Task to complete
Could you filter the data below down to the lines that hold the word "rightarrow"?

Input

------------------------------------------------------------------------

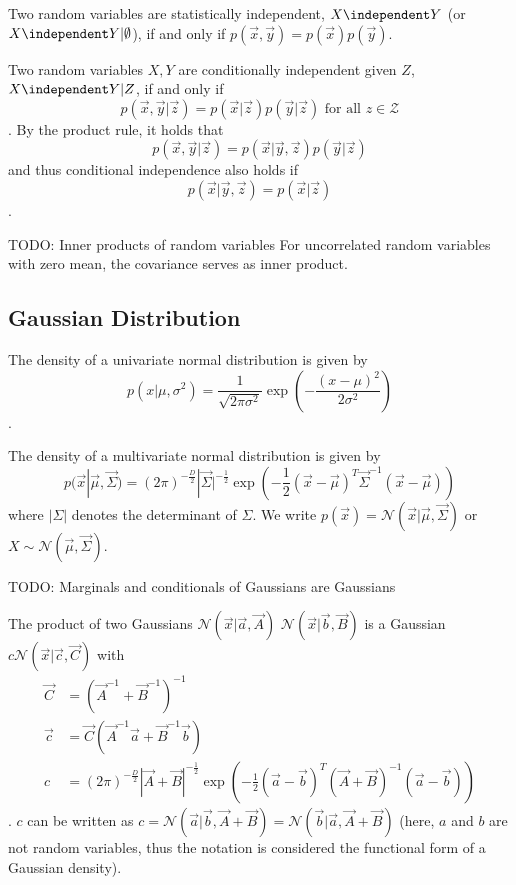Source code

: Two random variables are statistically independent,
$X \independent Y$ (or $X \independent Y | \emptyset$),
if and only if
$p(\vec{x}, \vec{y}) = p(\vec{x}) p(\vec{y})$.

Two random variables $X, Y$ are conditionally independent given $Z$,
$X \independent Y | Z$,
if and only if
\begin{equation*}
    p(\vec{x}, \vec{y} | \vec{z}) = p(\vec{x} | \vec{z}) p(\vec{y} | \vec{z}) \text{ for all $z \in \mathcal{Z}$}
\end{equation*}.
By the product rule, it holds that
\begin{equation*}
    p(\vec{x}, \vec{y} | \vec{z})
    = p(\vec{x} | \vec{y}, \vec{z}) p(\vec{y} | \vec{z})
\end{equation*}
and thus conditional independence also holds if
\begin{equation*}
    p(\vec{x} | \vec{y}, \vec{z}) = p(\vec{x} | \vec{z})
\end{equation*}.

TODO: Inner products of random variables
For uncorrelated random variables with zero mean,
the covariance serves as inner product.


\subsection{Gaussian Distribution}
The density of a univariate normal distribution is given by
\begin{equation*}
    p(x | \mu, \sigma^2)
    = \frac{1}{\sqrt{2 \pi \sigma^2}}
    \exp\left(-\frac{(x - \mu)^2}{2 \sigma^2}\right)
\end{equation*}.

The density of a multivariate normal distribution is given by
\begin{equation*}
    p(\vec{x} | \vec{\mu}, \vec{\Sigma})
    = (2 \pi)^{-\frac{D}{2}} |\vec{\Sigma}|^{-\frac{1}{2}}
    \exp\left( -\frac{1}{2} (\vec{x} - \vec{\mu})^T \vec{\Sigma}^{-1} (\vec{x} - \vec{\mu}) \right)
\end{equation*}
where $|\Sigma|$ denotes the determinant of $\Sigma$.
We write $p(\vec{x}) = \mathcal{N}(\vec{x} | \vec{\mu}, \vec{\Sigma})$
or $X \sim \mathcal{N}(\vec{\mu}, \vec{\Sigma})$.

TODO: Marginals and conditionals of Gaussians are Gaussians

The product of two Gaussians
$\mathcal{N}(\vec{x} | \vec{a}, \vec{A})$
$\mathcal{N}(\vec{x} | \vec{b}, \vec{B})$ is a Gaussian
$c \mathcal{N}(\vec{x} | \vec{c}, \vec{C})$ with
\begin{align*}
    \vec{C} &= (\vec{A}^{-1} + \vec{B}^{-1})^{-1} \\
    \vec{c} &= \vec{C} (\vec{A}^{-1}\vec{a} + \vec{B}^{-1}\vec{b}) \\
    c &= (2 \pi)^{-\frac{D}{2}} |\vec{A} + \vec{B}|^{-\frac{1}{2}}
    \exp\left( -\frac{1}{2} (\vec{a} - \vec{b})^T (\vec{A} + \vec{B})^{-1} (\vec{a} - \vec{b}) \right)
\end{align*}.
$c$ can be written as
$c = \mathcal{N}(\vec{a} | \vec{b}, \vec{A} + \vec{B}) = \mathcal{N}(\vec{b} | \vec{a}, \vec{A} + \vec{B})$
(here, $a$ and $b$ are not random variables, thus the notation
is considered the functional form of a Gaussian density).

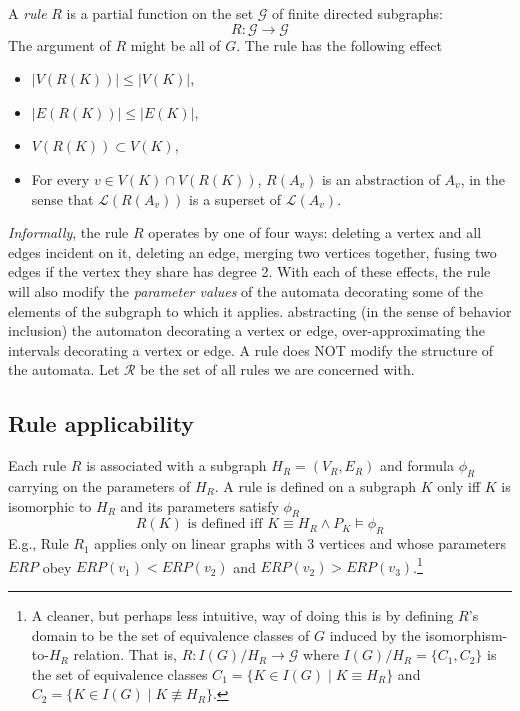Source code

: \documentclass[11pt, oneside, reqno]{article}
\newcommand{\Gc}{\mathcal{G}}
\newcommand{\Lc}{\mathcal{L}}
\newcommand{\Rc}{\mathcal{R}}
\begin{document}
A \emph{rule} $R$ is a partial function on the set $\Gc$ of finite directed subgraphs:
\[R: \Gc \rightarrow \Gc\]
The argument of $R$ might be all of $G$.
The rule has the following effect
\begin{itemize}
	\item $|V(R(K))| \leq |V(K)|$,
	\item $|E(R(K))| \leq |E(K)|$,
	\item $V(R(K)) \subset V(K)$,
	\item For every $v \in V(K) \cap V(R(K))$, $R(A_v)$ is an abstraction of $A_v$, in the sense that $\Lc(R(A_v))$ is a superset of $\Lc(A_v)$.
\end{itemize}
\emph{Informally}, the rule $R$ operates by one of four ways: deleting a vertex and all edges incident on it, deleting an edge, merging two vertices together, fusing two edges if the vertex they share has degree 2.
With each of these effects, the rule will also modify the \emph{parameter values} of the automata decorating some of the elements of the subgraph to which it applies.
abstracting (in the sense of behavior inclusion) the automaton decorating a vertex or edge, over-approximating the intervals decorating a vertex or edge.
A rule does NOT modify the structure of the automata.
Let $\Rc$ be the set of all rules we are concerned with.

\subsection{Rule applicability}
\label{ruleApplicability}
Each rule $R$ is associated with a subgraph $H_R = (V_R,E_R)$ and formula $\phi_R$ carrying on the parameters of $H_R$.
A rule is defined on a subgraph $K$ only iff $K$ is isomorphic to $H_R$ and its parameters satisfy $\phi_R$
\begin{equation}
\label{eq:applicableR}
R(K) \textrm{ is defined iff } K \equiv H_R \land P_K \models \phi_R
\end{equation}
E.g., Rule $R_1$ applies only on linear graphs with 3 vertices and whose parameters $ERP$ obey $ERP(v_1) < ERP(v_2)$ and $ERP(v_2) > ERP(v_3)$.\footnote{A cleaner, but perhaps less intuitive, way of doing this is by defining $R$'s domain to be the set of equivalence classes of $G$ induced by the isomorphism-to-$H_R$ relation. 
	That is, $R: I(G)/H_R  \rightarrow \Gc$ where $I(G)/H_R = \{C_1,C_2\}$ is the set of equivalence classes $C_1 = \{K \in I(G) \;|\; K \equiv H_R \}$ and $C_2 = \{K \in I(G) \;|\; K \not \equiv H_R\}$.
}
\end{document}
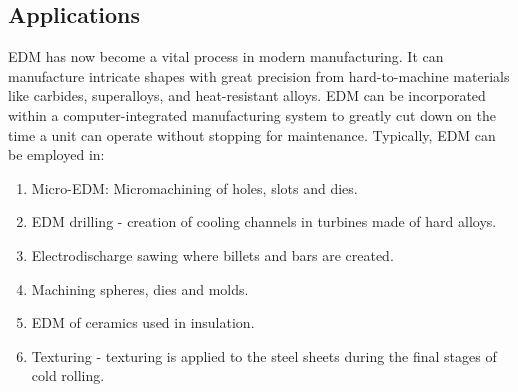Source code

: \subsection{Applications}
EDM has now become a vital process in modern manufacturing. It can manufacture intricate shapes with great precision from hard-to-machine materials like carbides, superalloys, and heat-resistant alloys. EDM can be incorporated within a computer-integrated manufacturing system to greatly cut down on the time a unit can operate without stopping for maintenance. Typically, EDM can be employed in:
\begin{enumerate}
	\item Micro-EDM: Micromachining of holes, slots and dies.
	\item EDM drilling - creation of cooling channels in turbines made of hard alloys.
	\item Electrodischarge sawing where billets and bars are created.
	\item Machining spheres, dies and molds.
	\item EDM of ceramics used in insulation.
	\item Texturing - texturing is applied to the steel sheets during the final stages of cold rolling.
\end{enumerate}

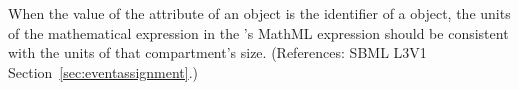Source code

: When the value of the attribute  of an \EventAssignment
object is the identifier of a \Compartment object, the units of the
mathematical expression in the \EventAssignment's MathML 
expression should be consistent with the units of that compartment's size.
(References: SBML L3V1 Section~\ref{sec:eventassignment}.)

------------------------------------------------------------------------

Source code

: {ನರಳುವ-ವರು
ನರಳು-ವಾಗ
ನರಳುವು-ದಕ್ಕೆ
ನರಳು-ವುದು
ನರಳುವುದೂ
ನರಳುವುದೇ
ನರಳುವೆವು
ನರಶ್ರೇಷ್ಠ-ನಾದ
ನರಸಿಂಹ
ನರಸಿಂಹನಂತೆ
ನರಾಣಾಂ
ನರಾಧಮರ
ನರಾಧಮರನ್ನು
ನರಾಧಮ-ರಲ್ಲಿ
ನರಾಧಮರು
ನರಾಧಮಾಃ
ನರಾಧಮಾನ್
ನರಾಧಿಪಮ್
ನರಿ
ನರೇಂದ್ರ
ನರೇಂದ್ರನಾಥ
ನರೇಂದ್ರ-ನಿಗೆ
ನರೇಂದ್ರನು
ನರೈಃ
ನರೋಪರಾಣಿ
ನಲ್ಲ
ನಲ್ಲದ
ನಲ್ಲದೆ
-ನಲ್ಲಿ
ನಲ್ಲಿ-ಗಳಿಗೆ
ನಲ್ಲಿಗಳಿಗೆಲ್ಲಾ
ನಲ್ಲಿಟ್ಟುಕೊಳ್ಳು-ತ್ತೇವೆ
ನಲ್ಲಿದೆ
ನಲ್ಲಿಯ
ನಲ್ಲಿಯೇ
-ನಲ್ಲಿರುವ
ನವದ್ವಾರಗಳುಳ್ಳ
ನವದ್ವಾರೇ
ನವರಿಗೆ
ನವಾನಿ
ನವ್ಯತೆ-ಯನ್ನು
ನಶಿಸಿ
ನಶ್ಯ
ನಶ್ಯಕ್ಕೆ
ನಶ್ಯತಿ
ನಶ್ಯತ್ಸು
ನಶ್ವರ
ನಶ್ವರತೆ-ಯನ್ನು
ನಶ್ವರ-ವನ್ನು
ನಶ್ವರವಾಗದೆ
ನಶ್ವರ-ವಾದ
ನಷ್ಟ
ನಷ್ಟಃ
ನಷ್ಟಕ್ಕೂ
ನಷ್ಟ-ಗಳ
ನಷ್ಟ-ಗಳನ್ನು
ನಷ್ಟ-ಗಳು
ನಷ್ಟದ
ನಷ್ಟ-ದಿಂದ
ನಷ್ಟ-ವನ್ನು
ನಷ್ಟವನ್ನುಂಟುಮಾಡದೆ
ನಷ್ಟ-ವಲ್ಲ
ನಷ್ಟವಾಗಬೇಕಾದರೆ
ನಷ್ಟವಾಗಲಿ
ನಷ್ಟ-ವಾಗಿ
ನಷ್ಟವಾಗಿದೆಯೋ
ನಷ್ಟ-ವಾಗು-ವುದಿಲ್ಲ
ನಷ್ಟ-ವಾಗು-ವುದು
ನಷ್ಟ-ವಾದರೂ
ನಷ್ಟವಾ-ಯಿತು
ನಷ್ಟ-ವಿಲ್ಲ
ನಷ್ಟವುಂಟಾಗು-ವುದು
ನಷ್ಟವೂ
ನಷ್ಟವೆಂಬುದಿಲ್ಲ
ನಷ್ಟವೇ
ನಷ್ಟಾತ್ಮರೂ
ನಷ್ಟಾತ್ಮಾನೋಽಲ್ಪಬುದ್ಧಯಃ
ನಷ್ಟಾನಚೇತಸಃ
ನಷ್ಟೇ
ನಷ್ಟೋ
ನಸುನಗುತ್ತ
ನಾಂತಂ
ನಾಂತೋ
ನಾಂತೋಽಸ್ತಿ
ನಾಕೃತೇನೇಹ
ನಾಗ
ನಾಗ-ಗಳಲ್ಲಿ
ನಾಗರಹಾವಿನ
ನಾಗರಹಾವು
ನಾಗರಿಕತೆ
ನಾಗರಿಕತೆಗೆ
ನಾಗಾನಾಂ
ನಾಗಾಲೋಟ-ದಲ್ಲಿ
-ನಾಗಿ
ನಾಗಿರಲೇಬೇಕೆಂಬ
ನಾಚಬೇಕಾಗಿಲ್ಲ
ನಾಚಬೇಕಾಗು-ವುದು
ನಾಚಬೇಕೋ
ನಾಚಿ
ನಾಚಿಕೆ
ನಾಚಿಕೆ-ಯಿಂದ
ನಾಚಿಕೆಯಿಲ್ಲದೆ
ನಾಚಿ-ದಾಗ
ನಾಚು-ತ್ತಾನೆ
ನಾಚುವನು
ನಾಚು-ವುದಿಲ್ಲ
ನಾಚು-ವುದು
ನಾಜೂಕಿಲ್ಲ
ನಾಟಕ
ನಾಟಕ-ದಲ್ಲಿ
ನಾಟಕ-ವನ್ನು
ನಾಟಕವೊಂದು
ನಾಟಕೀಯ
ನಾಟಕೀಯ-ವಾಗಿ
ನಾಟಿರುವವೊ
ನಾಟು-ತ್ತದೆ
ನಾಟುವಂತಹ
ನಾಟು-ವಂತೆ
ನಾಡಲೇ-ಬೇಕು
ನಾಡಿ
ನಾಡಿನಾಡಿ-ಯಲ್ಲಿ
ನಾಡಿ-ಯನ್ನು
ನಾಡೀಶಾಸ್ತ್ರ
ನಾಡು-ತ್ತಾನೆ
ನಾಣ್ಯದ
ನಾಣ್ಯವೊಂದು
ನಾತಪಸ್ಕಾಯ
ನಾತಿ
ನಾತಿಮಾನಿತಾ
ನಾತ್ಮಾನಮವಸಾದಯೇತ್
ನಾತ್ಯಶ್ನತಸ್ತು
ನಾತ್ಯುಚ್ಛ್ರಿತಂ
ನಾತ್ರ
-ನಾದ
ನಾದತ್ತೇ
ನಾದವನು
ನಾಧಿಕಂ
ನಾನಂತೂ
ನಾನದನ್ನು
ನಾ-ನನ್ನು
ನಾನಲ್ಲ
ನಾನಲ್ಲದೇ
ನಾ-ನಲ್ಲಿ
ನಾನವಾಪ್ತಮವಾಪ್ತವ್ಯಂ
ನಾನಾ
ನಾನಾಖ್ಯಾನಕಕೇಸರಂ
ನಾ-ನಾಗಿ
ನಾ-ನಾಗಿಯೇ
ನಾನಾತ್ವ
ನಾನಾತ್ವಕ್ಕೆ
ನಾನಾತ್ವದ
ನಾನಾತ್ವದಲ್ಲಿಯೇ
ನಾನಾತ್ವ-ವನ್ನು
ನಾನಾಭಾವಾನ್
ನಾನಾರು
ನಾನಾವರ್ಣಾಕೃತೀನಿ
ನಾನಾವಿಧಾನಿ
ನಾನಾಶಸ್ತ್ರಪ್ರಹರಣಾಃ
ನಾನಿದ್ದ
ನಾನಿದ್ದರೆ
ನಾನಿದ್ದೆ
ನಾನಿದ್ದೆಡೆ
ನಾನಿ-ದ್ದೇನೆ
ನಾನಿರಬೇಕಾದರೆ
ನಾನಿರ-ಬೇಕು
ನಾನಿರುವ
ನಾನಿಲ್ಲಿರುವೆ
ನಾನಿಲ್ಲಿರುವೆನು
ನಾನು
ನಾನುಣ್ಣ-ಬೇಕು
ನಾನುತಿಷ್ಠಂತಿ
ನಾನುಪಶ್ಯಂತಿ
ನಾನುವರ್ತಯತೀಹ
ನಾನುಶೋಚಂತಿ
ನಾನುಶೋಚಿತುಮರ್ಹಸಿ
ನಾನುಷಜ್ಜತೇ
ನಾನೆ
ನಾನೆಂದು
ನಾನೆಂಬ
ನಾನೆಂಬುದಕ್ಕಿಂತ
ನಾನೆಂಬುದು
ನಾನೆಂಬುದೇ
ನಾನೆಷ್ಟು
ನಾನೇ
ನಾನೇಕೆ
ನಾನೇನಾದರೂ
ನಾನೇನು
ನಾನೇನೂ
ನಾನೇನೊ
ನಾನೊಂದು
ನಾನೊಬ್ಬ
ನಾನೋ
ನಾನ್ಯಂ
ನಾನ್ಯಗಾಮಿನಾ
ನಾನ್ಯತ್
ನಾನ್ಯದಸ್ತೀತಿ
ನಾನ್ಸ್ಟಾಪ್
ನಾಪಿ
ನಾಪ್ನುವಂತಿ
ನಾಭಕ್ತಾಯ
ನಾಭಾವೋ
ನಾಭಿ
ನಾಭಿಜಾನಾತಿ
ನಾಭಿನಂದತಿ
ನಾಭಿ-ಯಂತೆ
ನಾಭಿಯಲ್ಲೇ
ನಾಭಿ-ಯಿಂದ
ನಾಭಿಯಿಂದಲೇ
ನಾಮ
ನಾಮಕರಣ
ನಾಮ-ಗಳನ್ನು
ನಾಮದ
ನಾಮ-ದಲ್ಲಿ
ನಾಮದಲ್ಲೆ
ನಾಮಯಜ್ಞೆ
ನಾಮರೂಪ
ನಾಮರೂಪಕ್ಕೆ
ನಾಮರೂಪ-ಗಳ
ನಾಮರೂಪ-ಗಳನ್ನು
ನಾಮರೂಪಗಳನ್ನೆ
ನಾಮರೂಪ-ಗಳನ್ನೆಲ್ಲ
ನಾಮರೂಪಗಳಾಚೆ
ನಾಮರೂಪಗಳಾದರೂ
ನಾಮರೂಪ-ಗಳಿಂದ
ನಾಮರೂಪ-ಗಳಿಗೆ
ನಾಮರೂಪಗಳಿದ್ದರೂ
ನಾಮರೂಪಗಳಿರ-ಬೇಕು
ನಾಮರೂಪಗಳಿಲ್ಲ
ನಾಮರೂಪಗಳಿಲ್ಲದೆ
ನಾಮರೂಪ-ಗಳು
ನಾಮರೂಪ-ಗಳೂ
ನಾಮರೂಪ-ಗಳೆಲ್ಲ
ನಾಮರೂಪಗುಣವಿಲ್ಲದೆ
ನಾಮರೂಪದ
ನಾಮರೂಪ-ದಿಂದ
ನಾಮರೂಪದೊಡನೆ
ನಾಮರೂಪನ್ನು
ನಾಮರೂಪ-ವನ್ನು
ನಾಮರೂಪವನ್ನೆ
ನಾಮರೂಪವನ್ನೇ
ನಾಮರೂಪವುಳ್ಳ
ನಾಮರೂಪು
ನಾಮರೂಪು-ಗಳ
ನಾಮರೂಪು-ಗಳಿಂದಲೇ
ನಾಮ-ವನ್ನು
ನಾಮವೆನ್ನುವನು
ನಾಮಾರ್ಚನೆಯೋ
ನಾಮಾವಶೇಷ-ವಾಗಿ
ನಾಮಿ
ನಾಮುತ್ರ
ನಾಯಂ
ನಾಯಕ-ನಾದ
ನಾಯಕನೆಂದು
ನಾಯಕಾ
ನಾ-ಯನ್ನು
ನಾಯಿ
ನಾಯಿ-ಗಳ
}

------------------------------------------------------------------------

Result of this exercise
\[R: \Gc \rightarrow \Gc\]
	That is, $R: I(G)/H_R  \rightarrow \Gc$ where $I(G)/H_R = \{C_1,C_2\}$ is the set of equivalence classes $C_1 = \{K \in I(G) \;|\; K \equiv H_R \}$ and $C_2 = \{K \in I(G) \;|\; K \not \equiv H_R\}$.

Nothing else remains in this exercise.